TASK DIRECTIONS> Scan the records below. List lines holding "Adobe".

DATA EXCERPTS>
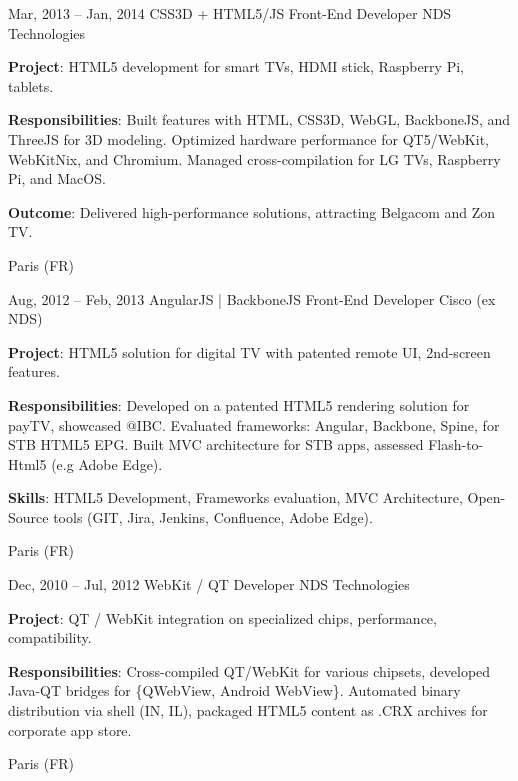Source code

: \documentclass[
  a4paper,
   maincolor=cvblue,
   sectioncolor=cvblue,
   sidebarwidth=0.323\paperwidth,
]{fortysecondscv}
\begin{document}
\begin{cvtableNew}
  \cvitemRightNew
    {Mar, 2013 – Jan, 2014} %
    {CSS3D + HTML5/JS Front-End Developer} %
    {NDS Technologies} %
    {
      \vspace{1pt}
      \textbf{Project}: HTML5 development for smart TVs, HDMI stick, Raspberry Pi, tablets.\par
      \vspace{4pt}
      \textbf{Responsibilities}: Built features with HTML, CSS3D, WebGL, BackboneJS, and ThreeJS for 3D modeling. Optimized hardware performance for QT5/WebKit, WebKitNix, and Chromium. Managed cross-compilation for LG TVs, Raspberry Pi, and MacOS.\par
      \vspace{4pt}
      \textbf{Outcome}: Delivered high-performance solutions, attracting Belgacom and Zon TV.\par
    }
    {Paris (FR)} %
\end{cvtableNew}





\begin{cvtableNew}
  \cvitemRightNew
    {Aug, 2012 – Feb, 2013} %
    {AngularJS | BackboneJS Front-End Developer} %
    {Cisco (ex NDS)} %
    {
      \vspace{1pt}
      \textbf{Project}: HTML5 solution for digital TV with patented remote UI, 2nd-screen features.\par
      \vspace{4pt}
      \textbf{Responsibilities}: Developed on a patented HTML5 rendering solution for payTV, showcased @IBC. Evaluated frameworks: Angular, Backbone, Spine, for STB HTML5 EPG. Built MVC architecture for STB apps, assessed Flash-to-Html5 (e.g Adobe Edge).\par
      \vspace{4pt}
      \textbf{Skills}: HTML5 Development, Frameworks evaluation, MVC Architecture, Open-Source tools (GIT, Jira, Jenkins, Confluence, Adobe Edge).\par
    }
    {Paris (FR)} %
\end{cvtableNew}



\begin{cvtableNew}
  \cvitemRightNew
    {Dec, 2010 – Jul, 2012} %
    {WebKit / QT Developer} %
    {NDS Technologies} %
    {
      \vspace{1pt}
      \textbf{Project}: QT / WebKit integration on specialized chips, performance, compatibility.\par
      \vspace{4pt}
      \textbf{Responsibilities}: Cross-compiled QT/WebKit for various chipsets, developed Java-QT bridges for \{QWebView, Android WebView\}. Automated binary distribution via shell (IN, IL), packaged HTML5 content as .CRX archives for corporate app store.\par
    }
    {Paris (FR)} %
\end{cvtableNew}
\end{document}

OUTPUT OF THE EXERCISE>
      \textbf{Responsibilities}: Developed on a patented HTML5 rendering solution for payTV, showcased @IBC. Evaluated frameworks: Angular, Backbone, Spine, for STB HTML5 EPG. Built MVC architecture for STB apps, assessed Flash-to-Html5 (e.g Adobe Edge).\par
      \textbf{Skills}: HTML5 Development, Frameworks evaluation, MVC Architecture, Open-Source tools (GIT, Jira, Jenkins, Confluence, Adobe Edge).\par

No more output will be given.